Adjusted operating margin was down ten basis points to 6.7% in fiscal 4Q17. Weakness in the Warehouse segment’s adjusted operating margin (a 290 basis-point decline) offset the 50-basis-point improvement seen in the DSD segment adjusted operating margin. A 2.3% decline in sales triggered by unfavorable price mix in the warehouse segment was the primary reason behind the lower operating margin.
The company has cautioned that it’s likely to face $40 million increases in commodity costs in fiscal 2018 due to cost inflation. To combat this situation, the company is looking to save $38 million to $48 million through its Project Centennial.
Project Centennial, which was announced in November 2016, is the company’s costs savings initiative under which the company aims to cut down on costs by streamlining supply chain and right-sizing operations.
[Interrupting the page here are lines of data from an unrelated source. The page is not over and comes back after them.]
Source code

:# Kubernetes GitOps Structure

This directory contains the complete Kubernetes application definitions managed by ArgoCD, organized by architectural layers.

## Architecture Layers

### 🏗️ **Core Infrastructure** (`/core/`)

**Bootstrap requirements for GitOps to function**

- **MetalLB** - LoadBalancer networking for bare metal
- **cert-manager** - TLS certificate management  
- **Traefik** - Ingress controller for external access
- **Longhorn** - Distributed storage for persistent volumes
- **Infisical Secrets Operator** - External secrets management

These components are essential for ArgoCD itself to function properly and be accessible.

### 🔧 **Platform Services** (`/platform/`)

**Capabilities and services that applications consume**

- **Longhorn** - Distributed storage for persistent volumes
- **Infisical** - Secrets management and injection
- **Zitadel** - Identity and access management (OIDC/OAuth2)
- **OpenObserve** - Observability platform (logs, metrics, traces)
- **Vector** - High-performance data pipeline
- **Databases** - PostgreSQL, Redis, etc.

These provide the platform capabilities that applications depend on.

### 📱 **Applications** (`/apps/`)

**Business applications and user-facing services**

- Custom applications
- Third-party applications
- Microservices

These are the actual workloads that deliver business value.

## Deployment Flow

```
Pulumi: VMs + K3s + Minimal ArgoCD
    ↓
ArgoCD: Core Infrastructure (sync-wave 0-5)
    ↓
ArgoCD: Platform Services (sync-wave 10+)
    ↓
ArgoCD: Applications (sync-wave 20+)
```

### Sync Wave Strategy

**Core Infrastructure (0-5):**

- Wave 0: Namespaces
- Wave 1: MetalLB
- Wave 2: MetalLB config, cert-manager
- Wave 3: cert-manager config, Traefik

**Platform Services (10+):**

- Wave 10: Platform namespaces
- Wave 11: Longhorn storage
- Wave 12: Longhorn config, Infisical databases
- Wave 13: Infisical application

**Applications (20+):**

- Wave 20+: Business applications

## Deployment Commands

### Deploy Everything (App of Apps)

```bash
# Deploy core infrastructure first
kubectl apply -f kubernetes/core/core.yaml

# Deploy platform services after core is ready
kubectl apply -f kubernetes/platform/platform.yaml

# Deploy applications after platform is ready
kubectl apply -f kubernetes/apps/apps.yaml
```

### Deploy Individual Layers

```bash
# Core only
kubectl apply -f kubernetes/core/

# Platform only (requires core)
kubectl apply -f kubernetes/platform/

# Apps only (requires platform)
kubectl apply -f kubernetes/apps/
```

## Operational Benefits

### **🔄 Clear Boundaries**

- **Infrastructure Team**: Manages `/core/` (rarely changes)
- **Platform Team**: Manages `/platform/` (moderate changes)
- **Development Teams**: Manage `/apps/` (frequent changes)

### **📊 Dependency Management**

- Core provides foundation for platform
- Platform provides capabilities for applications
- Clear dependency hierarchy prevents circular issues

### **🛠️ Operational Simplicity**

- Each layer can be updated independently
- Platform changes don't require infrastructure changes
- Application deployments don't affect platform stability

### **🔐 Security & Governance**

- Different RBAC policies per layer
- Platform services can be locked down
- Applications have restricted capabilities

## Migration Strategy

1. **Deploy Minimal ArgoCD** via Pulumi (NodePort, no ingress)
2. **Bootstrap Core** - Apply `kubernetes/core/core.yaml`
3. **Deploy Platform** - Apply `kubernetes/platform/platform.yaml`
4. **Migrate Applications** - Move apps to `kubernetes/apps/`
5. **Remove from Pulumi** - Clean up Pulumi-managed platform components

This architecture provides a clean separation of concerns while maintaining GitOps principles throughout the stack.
As a part of this, the company shut down its Winston Salem facility last year. Flowers Foods is also focusing on reducing expenses associated with PG&S (purchased goods and services).
The company reported gross savings of $32 million in 2017. The company is on track to deliver $70 million to $80 million in gross savings in 2018 compared with 2016 levels. However, the company expects to incur $12 million to $15 million as consulting and restructuring expenses related to Project Centennial.
How are peers performing?
Campbell Soup’s (CPB) margins have been heavily marred by rising costs (logistics, transportation, and carrot costs). The company has extensive cost-cutting measures in place, but rising costs have offset the benefits from these initiatives. For fiscal 2Q18, analysts expect Campbell Soup to report an adjusted gross margin of 37.2% as against 38% reported YoY.
Similarly, General Mills’ (GIS) margins continue to be negatively impacted by higher input costs. The company, like most food retailers, is cutting down on costs to ease margin pressure. For fiscal 3Q18, analysts expect General Mills to report an adjusted gross margin of 35.3% as against 35% reported YoY.